Ten artists from five art centres, display a cross section of the diversity of work from the central desert to the Top End.
FROM THE SMALL COMMUNITY OF Peppimenarti in the north-west Top End, Anastasia Naiya Wilson has been consistently developing a body of work using the wupun (coil basket) stitch as inspiration. She is the daughter of well known Durrmu artist Regina Wilson and they share this interpretation of the woven stitch, albeit in their own styles. Anastasia’s work was featured in the Salon des Refuses for the past two years.
TJALA ARTISTS from the Ken family continue their tradition for strong work. Serena Ken, like her mother Sylvia, paints the Seven Sisters story. Brenton Ken is brother to Freddy whose loosely painted and very striking spear paintings have been shown at Outstation over the past six years. Freddy’s influence can be seen here in the painterly abstraction and verticality of Brenton’s work.
The work of Janie Kulyuru Lewis is identifiable as a Tjala artist showing the tonal variation of landscape, while the works on paper by Paniny Mick are dynamic with the fluid movement of black graphic lines and detail.
FROM ERNABELLA are three artists working in very different yet no less striking styles – Unurupa Kulyuru, Rachel Lionel and Imiyari (Yilpi) Adamson. Rachael Lionel was a finalist in the 2016 National Aboriginal and Torres Strait Islander Art Award (NATSIAA) and her work was acquired by the Museum and Art Gallery of the Northern Territory (MAGNT).
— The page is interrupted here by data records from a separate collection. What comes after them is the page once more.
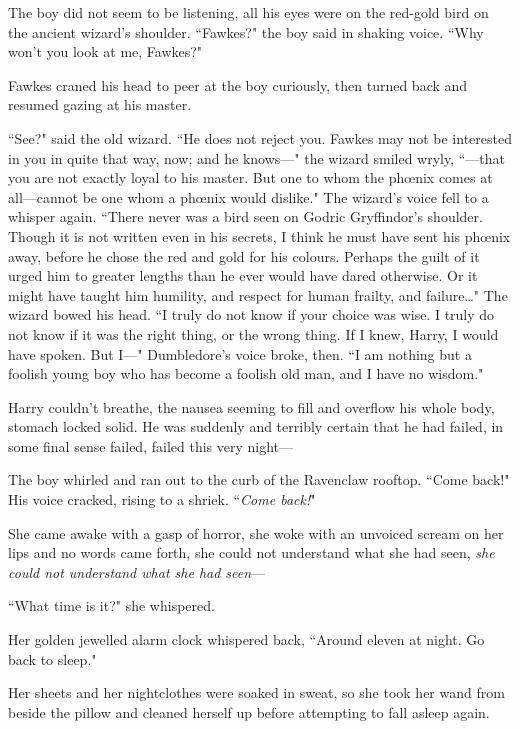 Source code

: The boy did not seem to be listening, all his eyes were on the red-gold bird on the ancient wizard's shoulder. ``Fawkes?" the boy said in shaking voice. ``Why won't you look at me, Fawkes?"

Fawkes craned his head to peer at the boy curiously, then turned back and resumed gazing at his master.

``See?" said the old wizard. ``He does not reject you. Fawkes may not be interested in you in quite that way, now; and he knows—" the wizard smiled wryly, ``—that you are not exactly loyal to his master. But one to whom the phœnix comes at all—cannot be one whom a phœnix would dislike." The wizard's voice fell to a whisper again. ``There never was a bird seen on Godric Gryffindor's shoulder. Though it is not written even in his secrets, I think he must have sent his phœnix away, before he chose the red and gold for his colours. Perhaps the guilt of it urged him to greater lengths than he ever would have dared otherwise. Or it might have taught him humility, and respect for human frailty, and failure{\ldots}" The wizard bowed his head. ``I truly do not know if your choice was wise. I truly do not know if it was the right thing, or the wrong thing. If I knew, Harry, I would have spoken. But I—" Dumbledore's voice broke, then. ``I am nothing but a foolish young boy who has become a foolish old man, and I have no wisdom."

Harry couldn't breathe, the nausea seeming to fill and overflow his whole body, stomach locked solid. He was suddenly and terribly certain that he had failed, in some final sense failed, failed this very night—

The boy whirled and ran out to the curb of the Ravenclaw rooftop. ``Come back!" His voice cracked, rising to a shriek. ``\emph{Come back!}"


She came awake with a gasp of horror, she woke with an unvoiced scream on her lips and no words came forth, she could not understand what she had seen, \emph{she could not understand what she had seen}—

``What time is it?" she whispered.

Her golden jewelled alarm clock whispered back, ``Around eleven at night. Go back to sleep."

Her sheets and her nightclothes were soaked in sweat, so she took her wand from beside the pillow and cleaned herself up before attempting to fall asleep again.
The bold and jubilant work of Mary Brumby is a wonderful contrast to the subterranean-like detail of fellow Iwantja artist Julie Yatjitja whose subtle change in tone creates movement and a shimmer of light through the picture.
Also previously shown at Outstation is the work of senior law man Willy Muntjantji Martin of Mimili Maku with a set of three new works for this exhibition.